====== SOURCE INFORMATION ======

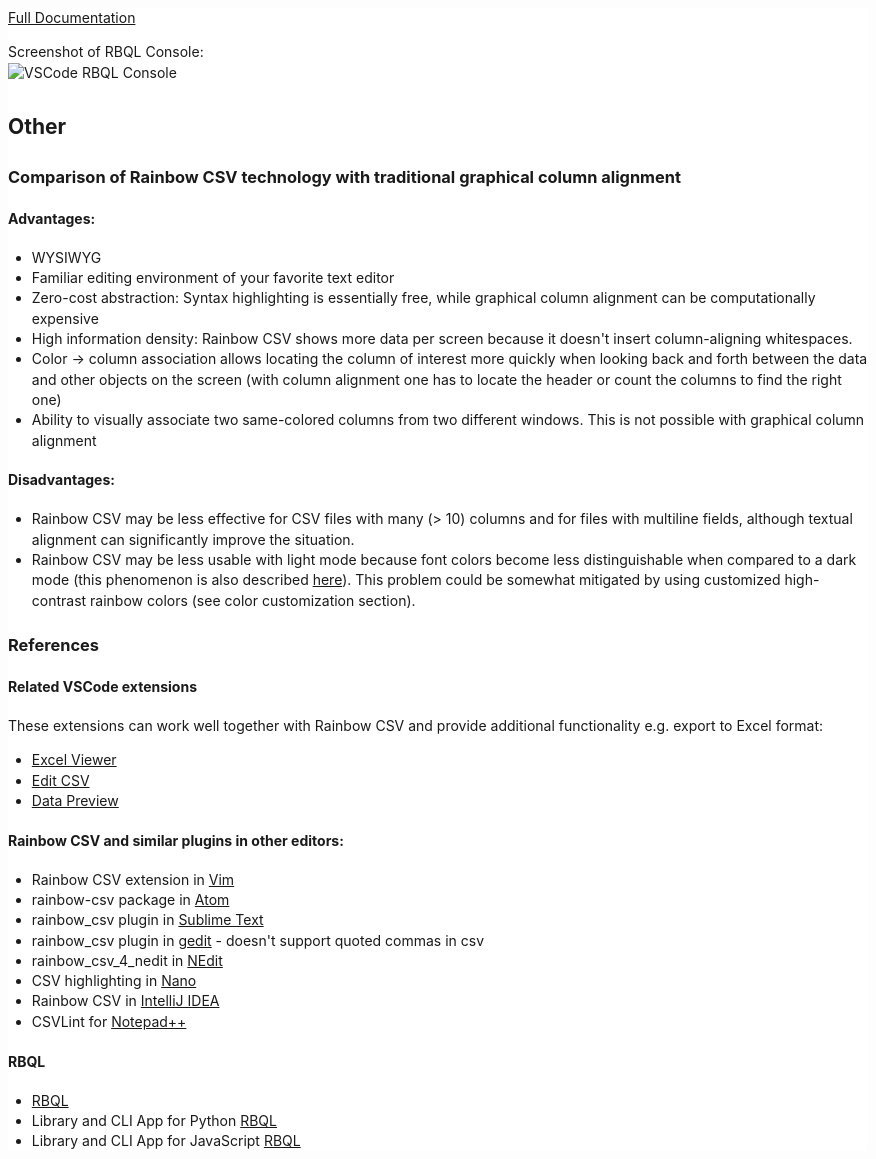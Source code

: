 [Full Documentation](https://github.com/mechatroner/vscode_rainbow_csv/blob/master/rbql_core/README.md#rbql-rainbow-query-language-description)  


Screenshot of RBQL Console:  
![VSCode RBQL Console](https://i.imgur.com/dHqD53E.png)  


## Other
### Comparison of Rainbow CSV technology with traditional graphical column alignment

#### Advantages:

* WYSIWYG  
* Familiar editing environment of your favorite text editor  
* Zero-cost abstraction: Syntax highlighting is essentially free, while graphical column alignment can be computationally expensive  
* High information density: Rainbow CSV shows more data per screen because it doesn't insert column-aligning whitespaces.  
* Color -> column association allows locating the column of interest more quickly when looking back and forth between the data and other objects on the screen (with column alignment one has to locate the header or count the columns to find the right one)
* Ability to visually associate two same-colored columns from two different windows. This is not possible with graphical column alignment  

#### Disadvantages:

* Rainbow CSV may be less effective for CSV files with many (> 10) columns and for files with multiline fields, although textual alignment can significantly improve the situation.  
* Rainbow CSV may be less usable with light mode because font colors become less distinguishable when compared to a dark mode (this phenomenon is also described [here](https://eclecticlight.co/2018/10/11/beyond-mere-appearance-dark-mode-the-semantics-of-colour-and-text-without-print/)). This problem could be somewhat mitigated by using customized high-contrast rainbow colors (see color customization section).  


### References

#### Related VSCode extensions
These extensions can work well together with Rainbow CSV and provide additional functionality e.g. export to Excel format:
* [Excel Viewer](https://marketplace.visualstudio.com/items?itemName=GrapeCity.gc-excelviewer)
* [Edit CSV](https://marketplace.visualstudio.com/items?itemName=janisdd.vscode-edit-csv)
* [Data Preview](https://marketplace.visualstudio.com/items?itemName=RandomFractalsInc.vscode-data-preview)


#### Rainbow CSV and similar plugins in other editors:

* Rainbow CSV extension in [Vim](https://github.com/mechatroner/rainbow_csv)
* rainbow-csv package in [Atom](https://atom.io/packages/rainbow-csv)
* rainbow_csv plugin in [Sublime Text](https://packagecontrol.io/packages/rainbow_csv)
* rainbow_csv plugin in [gedit](https://github.com/mechatroner/gtk_gedit_rainbow_csv) - doesn't support quoted commas in csv
* rainbow_csv_4_nedit in [NEdit](https://github.com/DmitTrix/rainbow_csv_4_nedit)
* CSV highlighting in [Nano](https://github.com/scopatz/nanorc)
* Rainbow CSV in [IntelliJ IDEA](https://plugins.jetbrains.com/plugin/12896-rainbow-csv/)
* CSVLint for [Notepad++](https://github.com/BdR76/CSVLint)

#### RBQL
* [RBQL](https://github.com/mechatroner/RBQL)
* Library and CLI App for Python [RBQL](https://pypi.org/project/rbql/)  
* Library and CLI App for JavaScript [RBQL](https://www.npmjs.com/package/rbql)  

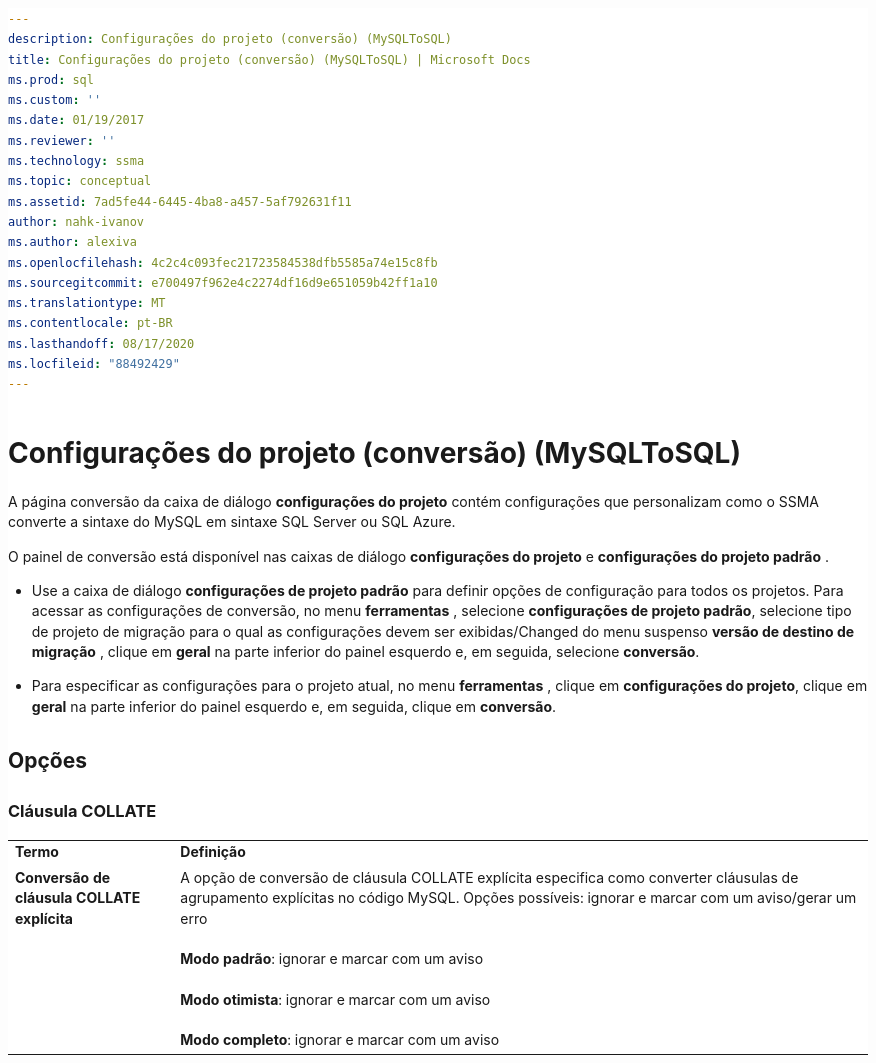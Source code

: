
 ```yaml
---
description: Configurações do projeto (conversão) (MySQLToSQL)
title: Configurações do projeto (conversão) (MySQLToSQL) | Microsoft Docs
ms.prod: sql
ms.custom: ''
ms.date: 01/19/2017
ms.reviewer: ''
ms.technology: ssma
ms.topic: conceptual
ms.assetid: 7ad5fe44-6445-4ba8-a457-5af792631f11
author: nahk-ivanov
ms.author: alexiva
ms.openlocfilehash: 4c2c4c093fec21723584538dfb5585a74e15c8fb
ms.sourcegitcommit: e700497f962e4c2274df16d9e651059b42ff1a10
ms.translationtype: MT
ms.contentlocale: pt-BR
ms.lasthandoff: 08/17/2020
ms.locfileid: "88492429"
---
```

# <a name="project-settings-conversion-mysqltosql"></a>Configurações do projeto (conversão) (MySQLToSQL)
A página conversão da caixa de diálogo **configurações do projeto** contém configurações que personalizam como o SSMA converte a sintaxe do MySQL em sintaxe SQL Server ou SQL Azure.  
  
O painel de conversão está disponível nas caixas de diálogo **configurações do projeto** e **configurações do projeto padrão** .  
  
-   Use a caixa de diálogo **configurações de projeto padrão** para definir opções de configuração para todos os projetos. Para acessar as configurações de conversão, no menu **ferramentas** , selecione **configurações de projeto padrão**, selecione tipo de projeto de migração para o qual as configurações devem ser exibidas/Changed do menu suspenso **versão de destino de migração** , clique em **geral** na parte inferior do painel esquerdo e, em seguida, selecione **conversão**.  
  
-   Para especificar as configurações para o projeto atual, no menu **ferramentas** , clique em **configurações do projeto**, clique em **geral** na parte inferior do painel esquerdo e, em seguida, clique em **conversão**.  
  
## <a name="options"></a>Opções  
  
### <a name="collate-clause"></a>Cláusula COLLATE  
  
|||  
|-|-|  
|**Termo**|**Definição**|  
|**Conversão de cláusula COLLATE explícita**|A opção de conversão de cláusula COLLATE explícita especifica como converter cláusulas de agrupamento explícitas no código MySQL. Opções possíveis: ignorar e marcar com um aviso/gerar um erro<br /><br />**Modo padrão**: ignorar e marcar com um aviso<br /><br />**Modo otimista**: ignorar e marcar com um aviso<br /><br />**Modo completo**: ignorar e marcar com um aviso|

======

### [WHAT THE TASK ASKS]
Your answer should be the lines of the listing above between the line holding "### Comparison of" and the line holding "improve the situation.", inclusive, restated word for word and alone.

### [EXERCISE ANSWER]
### Comparison of Rainbow CSV technology with traditional graphical column alignment

#### Advantages:

* WYSIWYG  
* Familiar editing environment of your favorite text editor  
* Zero-cost abstraction: Syntax highlighting is essentially free, while graphical column alignment can be computationally expensive  
* High information density: Rainbow CSV shows more data per screen because it doesn't insert column-aligning whitespaces.  
* Color -> column association allows locating the column of interest more quickly when looking back and forth between the data and other objects on the screen (with column alignment one has to locate the header or count the columns to find the right one)
* Ability to visually associate two same-colored columns from two different windows. This is not possible with graphical column alignment  

#### Disadvantages:

* Rainbow CSV may be less effective for CSV files with many (> 10) columns and for files with multiline fields, although textual alignment can significantly improve the situation.  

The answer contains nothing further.